Elihu Katz Colloquium: David Hesmondhalgh, University of Leeds
- Annenberg School Room 500
Digital Platforms, Cultural Industries and Everyday Users: Dilemmas of Power and Agency
About the Talk
Recent research in the burgeoning sub-fields of critical platform studies and critical data studies has rightly emphasised the importance of engaging with how ordinary users experience digital technologies. Recalling earlier debates in media studies between researchers of political economy and “active audiences”, this raises a difficult challenge: how to synthesise recognition of agency and variability with a coherent analysis of power and inequality. This talk draws on research conducted as part of a five-year European Research Council funded project to consider these issues via a case study of transformations in music culture in an era when streaming services such as Spotify and social media platforms such as TikTok shape musical experience.
About the Speaker
David Hesmondhalgh is Professor of Media, Music and Culture in the School of Media and Communication at the University of Leeds. He is the author of The Cultural Industries (4th edition, 2019); Culture, Economy and Politics: The Case of New Labour (2015, co-written with Kate Oakley, David Lee and Melissa Nisbett); Why Music Matters (2013); Creative Labour: Media Work in Three Cultural Industries (2011, co-written with Sarah Baker) and a book-length report for the UK government’s Intellectual Property Office on Music Creators’ Earnings in the Digital Era (2021, co-written with Richard Osborne, Hyojung Sun and Kenny Barr).

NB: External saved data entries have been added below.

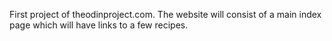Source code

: First project of theodinproject.com.
The website will consist of a main index page which will have links to a few recipes.

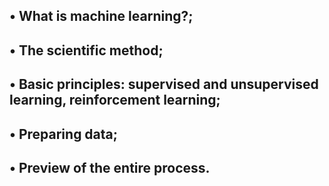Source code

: • What is machine learning?;
-----------------------------------------------------------------------------------------
• The scientific method;
------------------------------------------------------------------------------------------
• Basic principles: supervised and unsupervised learning, reinforcement learning;
------------------------------------------------------------------------------------------
• Preparing data;
------------------------------------------------------------------------------------------
• Preview of the entire process.
------------------------------------------------------------------------------------------
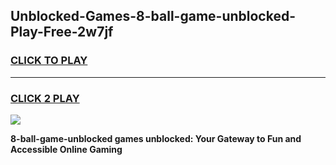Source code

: 
## Unblocked-Games-8-ball-game-unblocked-Play-Free-2w7jf
<h3>
<a href="https://premium76.site?title=8-ball-game-unblocked&ref=22A">CLICK TO PLAY</a></h3>
<hr>

<h3>
<a href="https://premium76.site?title=8-ball-game-unblocked&ref=22A">CLICK 2 PLAY</a>
  
</h3>

<a href="https://premium76.site?title=8-ball-game-unblocked&ref=22A"><img src="https://clearcache.store/games.png"></a>


**8-ball-game-unblocked games unblocked: Your Gateway to Fun and Accessible Online Gaming**

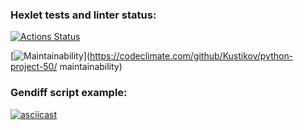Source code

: ### Hexlet tests and linter status:
[![Actions Status](https://github.com/Kustikov/python-project-50/workflows/hexlet-check/badge.svg)](https://github.com/Kustikov/python-project-50/actions)


[![Maintainability](https://api.codeclimate.com/v1/badges/b1c5ca51eae2bfda2ee9/maintainability)](https://codeclimate.com/github/Kustikov/python-project-50/
maintainability)


### Gendiff script example:
[![asciicast](https://asciinema.org/a/09UL6X4a4JUqUTdm0Y4s2gIqd.svg)](https://asciinema.org/a/09UL6X4a4JUqUTdm0Y4s2gIqd)
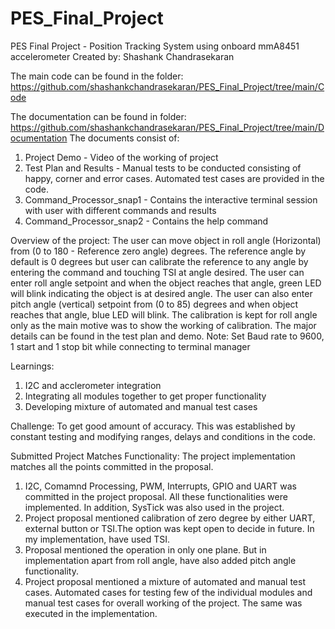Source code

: # PES_Final_Project
PES Final Project - Position Tracking System using onboard mmA8451 accelerometer
Created by: Shashank Chandrasekaran

The main code can be found in the folder: https://github.com/shashankchandrasekaran/PES_Final_Project/tree/main/Code

The documentation can be found in folder: https://github.com/shashankchandrasekaran/PES_Final_Project/tree/main/Documentation
The documents consist of:
1) Project Demo - Video of the working of project
2) Test Plan and Results - Manual tests to be conducted consisting of happy, corner and error cases. Automated test cases are provided in the code.
3) Command_Processor_snap1 - Contains the interactive terminal session with user with different commands and results
4) Command_Processor_snap2 - Contains the help command

Overview of the project:
The user can move object in roll angle (Horizontal) from (0 to 180 - Reference zero angle) degrees. The reference angle by default is 0 degrees but user can calibrate the reference to any angle by entering the command and touching TSI at angle desired.
The user can enter roll angle setpoint and when the object reaches that angle, green LED will blink indicating the object is at desired angle.
The user can also enter pitch angle (vertical) setpoint from (0 to 85) degrees and when object reaches that angle, blue LED will blink.
The calibration is kept for roll angle only as the main motive was to show the working of calibration.
The major details can be found in the test plan and demo.
Note: Set Baud rate to 9600, 1 start and 1 stop bit while connecting to terminal manager

Learnings:
1) I2C and acclerometer integration
2) Integrating all modules together to get proper functionality
3) Developing mixture of automated and manual test cases

Challenge: To get good amount of accuracy. This was established by constant testing and modifying ranges, delays and conditions in the code.

Submitted Project Matches Functionality: The project implementation matches all the points committed in the proposal.
1) I2C, Comamnd Processing, PWM, Interrupts, GPIO and UART was committed in the project proposal. All these functionalities were implemented. In addition, SysTick was also used in the project.
2) Project proposal mentioned calibration of zero degree by either UART, external button or TSI.The option was kept open to decide in future. In my implementation, have used TSI. 
3) Proposal mentioned the operation in only one plane. But in implementation apart from roll angle, have also added pitch angle functionality.
4) Project proposal mentioned a mixture of automated and manual test cases. Automated cases for testing few of the individual modules and manual test cases for overall working of the project. The same was executed in the implementation.


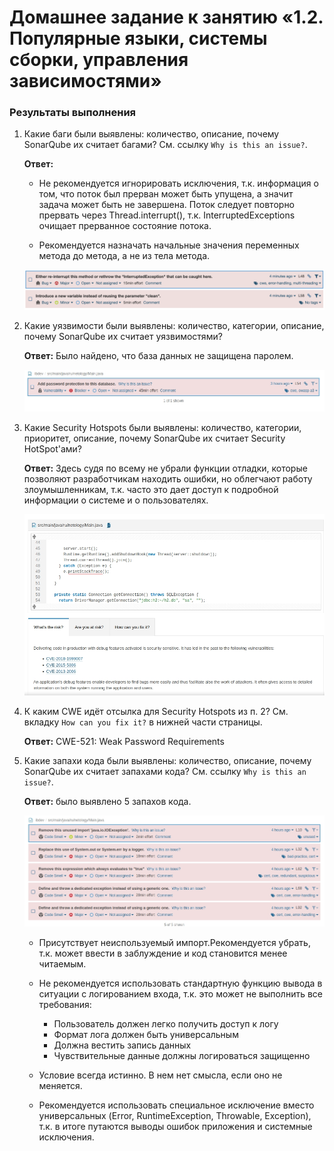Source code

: # Домашнее задание к занятию «1.2. Популярные языки, системы сборки, управления зависимостями»





### Результаты выполнения

1. Какие баги были выявлены: количество, описание, почему SonarQube их считает багами? См. ссылку `Why is this an issue?`.

   **Ответ:**

   - Не рекомендуется игнорировать исключения, т.к. информация о том, что поток был прерван может быть упущена, а значит задача может быть не завершена. Поток следует повторно прервать через Thread.interrupt(), т.к. InterruptedExceptions очищает прерванное состояние потока.

   - Рекомендуется назначать начальные значения переменных метода до метода, а не из тела метода. 

   ![](issues.png)

2. Какие уязвимости были выявлены: количество, категории, описание, почему SonarQube их считает уязвимостями?

   **Ответ:** Было найдено, что база данных не защищена паролем. 

   ![](vuln.jpg)

3. Какие Security Hotspots были выявлены: количество, категории, приоритет, описание, почему SonarQube их считает Security HotSpot'ами?

   **Ответ:** Здесь судя по всему не убрали функции отладки, которые позволяют разработчикам находить ошибки, но облегчают работу злоумышленникам, т.к. часто это дает доступ к подробной информации о системе и о пользователях.

   ![](hotspot.jpg)

4. К каким CWE идёт отсылка для Security Hotspots из п. 2? См. вкладку `How can you fix it?` в нижней части страницы.

   **Ответ:** CWE-521: Weak Password Requirements

5. Какие запахи кода были выявлены: количество, описание, почему SonarQube их считает запахами кода? См. ссылку `Why is this an issue?`.

   **Ответ:** было выявлено 5 запахов кода.

   ![](smell.jpg)

   - Присутствует неиспользуемый импорт.Рекомендуется убрать, т.к. может ввести в заблуждение и код становится менее читаемым.
   
   - Не рекомендуется использовать стандартную функцию вывода в ситуации с логированием входа, т.к. это может не выполнить все требования:
   
     - Пользователь должен легко получить доступ к логу
     - Формат лога должен быть универсальным
     - Должна вестить запись данных 
     - Чувствительные данные должны логироваться защищенно
   
   - Условие всегда истинно. В нем нет смысла, если оно не меняется.
   
   - Рекомендуется использовать специальное исключение вместо универсальных (Error, RuntimeException, Throwable, Exception), т.к. в итоге путаются выводы ошибок приложения и системные исключения.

From 2021-26, he is Principal Investigator on a major five-year research project, funded by a European Research Council Advanced Research Grant, on Music Culture in the Age of Streaming.
He is also editor or co-editor of eight other books or special journal issues on media, music and culture, including a special issue of Popular Communication (co-edited with Anamik Saha) on Race and Cultural Production; The Media and Social Theory (Routledge, co-edited with Jason Toynbee, 2008) and Media and Society, 6th edition (Bloomsbury, co-edited with James Curran, 2019).